Annem yanlış yoldayken beni doğru yolda tuttu

Güncelleme Tarihi:

Annem yanlış yoldayken beni doğru yolda tuttu
Oluşturulma Tarihi: Şubat 21, 2011 00:00

Brooke Shields, Psychologies dergisinin İngiliz edisyonuna kapak oldu.

Haberin Devamı

 Derginin sorularını da yanıtlayan dünyaca ünlü oyuncu, küçük yaşta spot ışıkları altında geçen yıllarından doğum sonrası depresyonuna, Tom Cruise ile yaşadığı tartışmadan annesiyle olan ilişkisine dair merak edilenleri anlattı.
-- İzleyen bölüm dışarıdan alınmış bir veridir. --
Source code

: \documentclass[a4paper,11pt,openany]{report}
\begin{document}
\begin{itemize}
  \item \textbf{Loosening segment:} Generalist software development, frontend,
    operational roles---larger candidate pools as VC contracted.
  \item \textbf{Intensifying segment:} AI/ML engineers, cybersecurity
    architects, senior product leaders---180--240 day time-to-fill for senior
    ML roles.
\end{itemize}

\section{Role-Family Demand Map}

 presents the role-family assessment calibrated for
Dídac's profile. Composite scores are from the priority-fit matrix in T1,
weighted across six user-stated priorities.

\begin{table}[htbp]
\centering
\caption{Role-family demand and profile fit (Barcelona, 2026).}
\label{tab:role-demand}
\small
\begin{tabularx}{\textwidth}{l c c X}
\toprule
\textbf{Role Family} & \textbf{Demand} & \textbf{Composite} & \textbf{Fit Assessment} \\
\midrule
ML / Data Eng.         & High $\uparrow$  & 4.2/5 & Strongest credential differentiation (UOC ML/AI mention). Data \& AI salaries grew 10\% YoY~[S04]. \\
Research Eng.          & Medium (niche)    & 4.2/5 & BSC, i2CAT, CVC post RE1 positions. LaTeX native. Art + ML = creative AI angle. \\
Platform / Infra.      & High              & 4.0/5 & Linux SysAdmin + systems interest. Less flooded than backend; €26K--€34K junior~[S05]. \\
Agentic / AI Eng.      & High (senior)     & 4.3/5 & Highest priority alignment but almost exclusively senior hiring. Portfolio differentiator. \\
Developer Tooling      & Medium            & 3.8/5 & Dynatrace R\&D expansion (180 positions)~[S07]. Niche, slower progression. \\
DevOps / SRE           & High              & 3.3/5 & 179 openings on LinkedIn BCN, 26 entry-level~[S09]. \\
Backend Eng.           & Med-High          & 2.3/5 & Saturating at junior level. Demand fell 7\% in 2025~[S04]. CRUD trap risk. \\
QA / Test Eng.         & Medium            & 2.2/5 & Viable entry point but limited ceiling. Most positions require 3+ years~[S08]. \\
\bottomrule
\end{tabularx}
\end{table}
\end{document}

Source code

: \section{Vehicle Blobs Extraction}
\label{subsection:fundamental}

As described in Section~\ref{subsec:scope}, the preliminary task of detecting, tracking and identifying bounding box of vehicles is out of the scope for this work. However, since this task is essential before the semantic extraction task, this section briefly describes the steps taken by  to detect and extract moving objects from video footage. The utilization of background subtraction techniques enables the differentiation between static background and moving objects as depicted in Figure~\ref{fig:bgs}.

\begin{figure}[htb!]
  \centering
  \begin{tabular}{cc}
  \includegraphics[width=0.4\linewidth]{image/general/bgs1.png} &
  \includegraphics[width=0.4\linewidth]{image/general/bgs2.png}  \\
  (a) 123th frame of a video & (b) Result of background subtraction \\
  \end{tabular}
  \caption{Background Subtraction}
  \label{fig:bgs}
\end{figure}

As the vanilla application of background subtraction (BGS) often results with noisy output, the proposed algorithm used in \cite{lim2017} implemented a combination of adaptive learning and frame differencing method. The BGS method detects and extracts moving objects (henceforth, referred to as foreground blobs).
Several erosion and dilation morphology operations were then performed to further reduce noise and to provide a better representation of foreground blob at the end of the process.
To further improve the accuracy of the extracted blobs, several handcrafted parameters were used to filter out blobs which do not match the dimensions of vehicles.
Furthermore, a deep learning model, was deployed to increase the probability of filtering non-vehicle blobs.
İnişli çıkışlı, dikkat çekici bir kariyere sahipsiniz.
- Çok sağlam bir ‘hayatta kalma’ mekanizmam var. Eğer istediğim şeyler bana teklif edilmemiş olsaydı, konsantrasyonumu başka yöne çevirir, bütün enerjimi ona verirdim. Üniversiteden mezun olduğumda, dört yıldır ortalıkta olmadığım için film endüstrisi benim için çok heyecanlı değildi. Tabii ki bu, benim açımdan zor bir durumdu. Önüme kırmızı halılar serecekler zannetmiştim ama sermediler! (Gülüyor) Ben de bir süre tiyatroda çalıştım. Kadınlar için yazılmış olan en güzel rolleri canlandırdım. Kendimi yiyip bitireceğime, özgüvenimi yeniden kazandım. Ben yapı olarak, oturup bir şeylerin olmasını bekleyecek biri değilim.
Mücadeleci birine benziyorsunuz. İnatçı mısınız?
- Evet inatçıyım. Benim inancım aynen şöyle; “Eğer partiye davet edilmiyorsan, o zaman kalk kendi partini ver”. Okuldaki en uzun boylu kişi olduğum için erkek çocuklar bana çıkma teklifi etmiyordu. Ben de kendim birini seçer, ona çıkma teklif ederdim. Bana göre ya zor ve trajik durumları kabul eder, altında ezilirsin ya da “Bu hiç adil değil, nasıl adil hale getiririm?” diye düşünüp harekete geçersin. Kurban psikolojisi hiç benlik bir durum değil. Tabii ki benim de bir sürü güvensizliklerim var; hatta bazen kendimi yiyip bitirir, yorgun düşerim. Ama sonra kendime “Tamam, şimdi ne yapacağım?” diye sorarım.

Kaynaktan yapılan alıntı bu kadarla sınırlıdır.